Polri Siap Kawal Langkah Menkeu Purbaya Berantas Impor Pakaian Bekas Ilegal: Kami Dukung 1.000 Persen

Polri siap menindak tegas terhadap setiap pelanggaran yang ditemukan di lapangan.

BolaCom | Aning JatiDiterbitkan 04 November 2025, 17:20 WIB
Thrifting merupakan aktivitas membeli baju atau peralatan bekas yang masih layak pakai dengan harga yang cukup murah. (Foto: Pexels/cottonbro studio)

Bola.com, Jakarta - Wakil Kepala Bareskrim Polri, Irjen Pol Nunung Syaifuddin, menegaskan bahwa kepolisian akan memberikan dukungan penuh terhadap langkah tegas Menteri Keuangan, Purbaya Yudhi Sadewa, dalam menertibkan praktik impor pakaian bekas ilegal yang marak terjadi di Indonesia.

"Kami akan dukung 1.000 persen. Ini perlu kita garis bawahi, apa pun kebijakan pemerintah, kami akan selalu mendukung dan berkoordinasi dengan pihak Bea dan Cukai," ujar Nunung, Selasa (4-11-2025).

Advertisement

Ia menambahkan, Polri siap bertindak tanpa kompromi terhadap setiap pelanggaran yang ditemukan di lapangan.

"Kalau nanti ditemukan pelanggaran, khususnya terkait pakaian bekas maka akan ada penindakan tegas, baik terhadap barang yang masih di laut maupun yang sudah masuk ke darat," tegasnya.


Belum Ada Efek Jera

Menteri Keuangan (Menkeu), Purbaya Yudhi Sadewa, bertemu Direktur Utama PT PLN (Persero) Darmawan Prasodjo, di kantor Direktorat Jenderal Pajak (DJP), Jakarta, Rabu (15/10/2025). (Liputan6.com/Tira)

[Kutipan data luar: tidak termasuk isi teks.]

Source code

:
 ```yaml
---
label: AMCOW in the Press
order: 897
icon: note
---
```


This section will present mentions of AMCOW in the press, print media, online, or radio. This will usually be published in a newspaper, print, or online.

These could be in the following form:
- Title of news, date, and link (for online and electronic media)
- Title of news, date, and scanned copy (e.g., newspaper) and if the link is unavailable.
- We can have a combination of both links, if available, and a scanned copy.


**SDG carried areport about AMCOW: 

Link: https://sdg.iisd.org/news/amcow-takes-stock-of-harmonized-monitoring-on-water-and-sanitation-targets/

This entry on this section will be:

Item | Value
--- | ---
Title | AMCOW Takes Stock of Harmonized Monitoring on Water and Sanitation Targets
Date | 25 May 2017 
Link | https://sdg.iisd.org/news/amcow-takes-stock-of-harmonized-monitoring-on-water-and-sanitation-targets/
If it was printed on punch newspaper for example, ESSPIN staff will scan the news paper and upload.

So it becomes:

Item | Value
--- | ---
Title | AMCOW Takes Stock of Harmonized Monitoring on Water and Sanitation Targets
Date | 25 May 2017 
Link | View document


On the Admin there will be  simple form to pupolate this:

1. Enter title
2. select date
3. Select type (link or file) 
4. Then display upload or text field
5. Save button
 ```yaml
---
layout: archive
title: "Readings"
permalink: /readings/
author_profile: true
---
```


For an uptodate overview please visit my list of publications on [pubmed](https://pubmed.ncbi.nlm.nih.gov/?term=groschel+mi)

Sebelumnya, Menteri Keuangan, Purbaya Yudhi Sadewa, menyatakan keheranannya atas penanganan impor pakaian bekas ilegal yang selama ini hanya berujung pada pemusnahan barang dan hukuman penjara bagi pelaku.

Ia menilai kebijakan tersebut belum memberikan efek jera sekaligus menimbulkan kerugian bagi negara.

"Rupanya selama ini hanya bisa dimusnahkan, dan yang impor, masuk penjara. Saya enggak dapat duit, enggak didenda," ujar Purbaya usai melakukan inspeksi mendadak di kantor Direktorat Jenderal Bea dan Cukai, Jakarta (22-10-2025).


Negara Rugi

Ilustrasi membeli pakaian bekas. (Image by Freepik)

Purbaya menjelaskan, negara justru harus menanggung biaya pemusnahan barang bukti dan biaya hidup para pelaku selama di penjara. Karena itu, pemerintah akan menyiapkan aturan baru yang memungkinkan penerapan denda tambahan bagi pelaku impor ilegal tersebut.

"Jadi, saya rugi karena harus keluar uang untuk memusnahkan barang itu dan memberi makan orang yang dipenjara. Jadi, nanti akan kami ubah agar mereka juga bisa didenda," tutur Purbaya.

Selain denda, Purbaya berencana memasukkan nama-nama pelaku impor ilegal ke daftar hitam agar tidak lagi bisa melakukan kegiatan impor.

"Kami sudah tahu siapa pemain-pemainnya. Kalau mereka pernah impor balpres, saya akan blacklist. Enggak boleh impor barang lagi," tegasnya.